I embraced social media when it first happened. Twitter made my head hurt for months but I got pretty good at it and I still do some Twitter. I do a lot more Instagram now. I’m trying to figure Instagram out cause it’s so different. Facebook I’ll never understand. Somebody said, “Oh you gotta figure out Twitter to get to the millennials.” I figured I’d go look, and very quickly what it did is it plugged me into the palms in the world and the wine writers in the world.

And now, they’re my friends. That changed everything hugely. I didn’t do that deliberately, it’s because they’re my people. They’re the people that — that love the same things I love, and speak the same language.

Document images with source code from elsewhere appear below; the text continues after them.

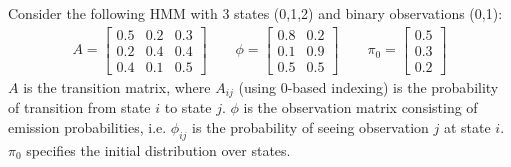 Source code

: \documentclass{abernethy_hw}
\begin{document}
Consider the following HMM with 3 states (0,1,2) and binary observations (0,1):
\begin{align*}
A = \begin{bmatrix}
0.5 & 0.2 & 0.3 \\
0.2 & 0.4 & 0.4 \\
0.4 & 0.1 & 0.5
\end{bmatrix} \qquad
\phi = \begin{bmatrix}
0.8 & 0.2 \\
0.1 & 0.9 \\
0.5 & 0.5
\end{bmatrix} \qquad
\pi_0 = \begin{bmatrix}
0.5\\
0.3\\
0.2
\end{bmatrix}
\end{align*}
$A$ is the transition matrix, where $A_{ij}$ (using 0-based indexing) is the probability of transition from state $i$ to state $j$. $\phi$ is the observation matrix consisting of emission probabilities, i.e. $\phi_{ij}$ is the probability of seeing observation $j$ at state $i$. $\pi_0$ specifies the initial distribution over states.
\end{document}
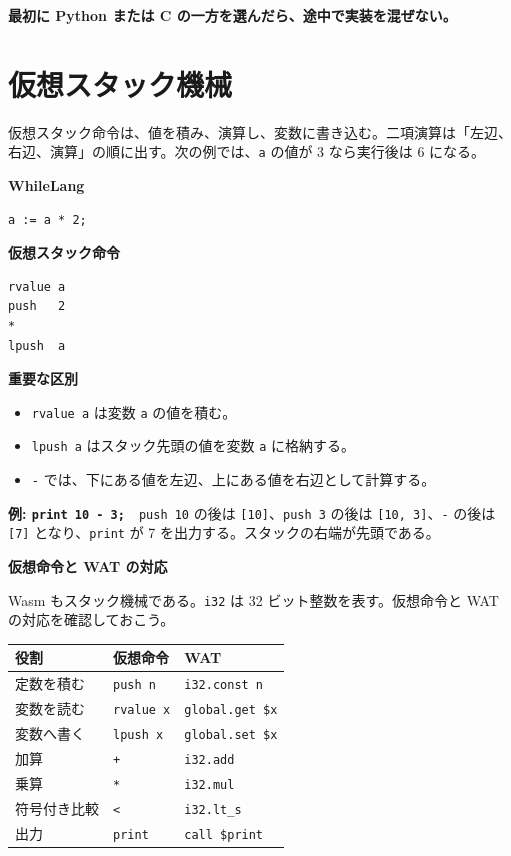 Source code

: \documentclass[a4paper,11pt]{ltjsarticle}
\begin{document}
\textbf{最初に Python または C の一方を選んだら、途中で実装を混ぜない。}

\section{仮想スタック機械}

仮想スタック命令は、値を積み、演算し、変数に書き込む。二項演算は「左辺、右辺、演算」の順に出す。次の例では、\texttt{a} の値が 3 なら実行後は 6 になる。

\begin{minipage}[t]{0.47\textwidth}
\textbf{WhileLang}
\begin{lstlisting}
a := a * 2;
\end{lstlisting}
\end{minipage}\hfill
\begin{minipage}[t]{0.49\textwidth}
\textbf{仮想スタック命令}
\begin{lstlisting}
rvalue a
push   2
*
lpush  a
\end{lstlisting}
\end{minipage}

\noindent\textbf{重要な区別}
\begin{itemize}
  \item \texttt{rvalue a} は変数 \texttt{a} の値を積む。
  \item \texttt{lpush a} はスタック先頭の値を変数 \texttt{a} に格納する。
  \item \texttt{-} では、下にある値を左辺、上にある値を右辺として計算する。
\end{itemize}

\noindent\textbf{例: \texttt{print 10 - 3;}}　\texttt{push 10} の後は \texttt{[10]}、\texttt{push 3} の後は \texttt{[10, 3]}、\texttt{-} の後は \texttt{[7]} となり、\texttt{print} が 7 を出力する。スタックの右端が先頭である。

\clearpage
\noindent\textbf{仮想命令と WAT の対応}

Wasm もスタック機械である。\texttt{i32} は 32 ビット整数を表す。仮想命令と WAT の対応を確認しておこう。

\begin{center}
\begin{tabular}{lll}
\toprule
役割 & 仮想命令 & WAT \\
\midrule
定数を積む & \texttt{push n} & \texttt{i32.const n} \\
変数を読む & \texttt{rvalue x} & \texttt{global.get \$x} \\
変数へ書く & \texttt{lpush x} & \texttt{global.set \$x} \\
加算 & \texttt{+} & \texttt{i32.add} \\
乗算 & \texttt{*} & \texttt{i32.mul} \\
符号付き比較 & \texttt{<} & \texttt{i32.lt\_s} \\
出力 & \texttt{print} & \texttt{call \$print} \\
\bottomrule
\end{tabular}
\end{center}
\end{document}
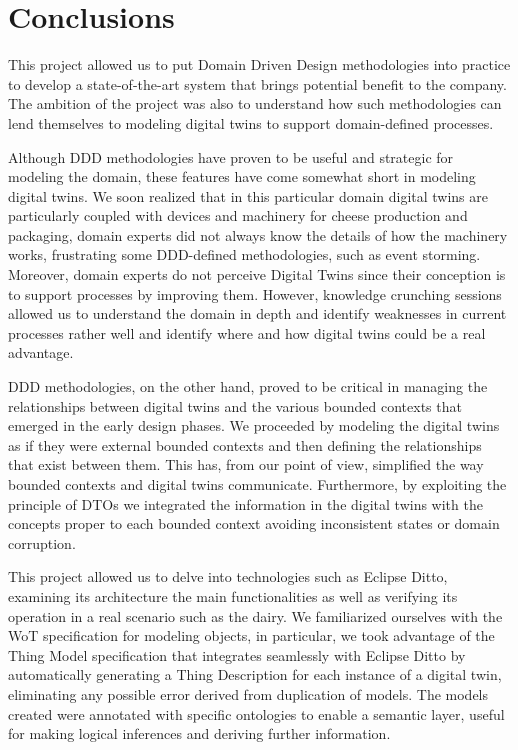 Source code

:\chapter{Conclusions}
This project allowed us to put Domain Driven Design methodologies into practice to develop a state-of-the-art system that brings potential benefit to the company. The ambition of the project was also to understand how such methodologies can lend themselves to modeling digital twins to support domain-defined processes.

Although DDD methodologies have proven to be useful and strategic for modeling the domain, these features have come somewhat short in modeling digital twins. We soon realized that in this particular domain digital twins are particularly coupled with devices and machinery for cheese production and packaging, domain experts did not always know the details of how the machinery works, frustrating some DDD-defined methodologies, such as event storming. Moreover, domain experts do not perceive Digital Twins since their conception is to support processes by improving them. However, knowledge crunching sessions allowed us to understand the domain in depth and identify weaknesses in current processes rather well and identify where and how digital twins could be a real advantage.

DDD methodologies, on the other hand, proved to be critical in managing the relationships between digital twins and the various bounded contexts that emerged in the early design phases. We proceeded by modeling the digital twins as if they were external bounded contexts and then defining the relationships that exist between them. This has, from our point of view, simplified the way bounded contexts and digital twins communicate. Furthermore, by exploiting the principle of DTOs we integrated the information in the digital twins with the concepts proper to each bounded context avoiding inconsistent states or domain corruption.

This project allowed us to delve into technologies such as Eclipse Ditto, examining its architecture the main functionalities as well as verifying its operation in a real scenario such as the dairy.
We familiarized ourselves with the WoT specification for modeling objects, in particular, we took advantage of the Thing Model specification that integrates seamlessly with Eclipse Ditto by automatically generating a Thing Description for each instance of a digital twin, eliminating any possible error derived from duplication of models.
The models created were annotated with specific ontologies to enable a semantic layer, useful for making logical inferences and deriving further information.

Jenna Bostock: Any last words for anyone looking to start their own business?

Cathy Corison: Be passionate. There are people that are passionate about wine and then there are people that there’s a prestige associated with wine and I think, you’ve gotta have the passion.

The prestige thing is okay if you’ve got the passion because that’s the only thing that’s gonna pull you through it all. Cause it’s not an easy business, it’s a very difficult business. It looks very shiny from the outside. It was so funny, back when I use to consult, I would always try to talk people out of the wine business. I felt that was my first job.

People get stars in their eyes. People can’t see straight. And then a few years into it, they’re like the war wounded.

Jenna Bostock: Do you have any urge to retire anytime soon?

Cathy Corison: None. I want to be making wine when I’m 99.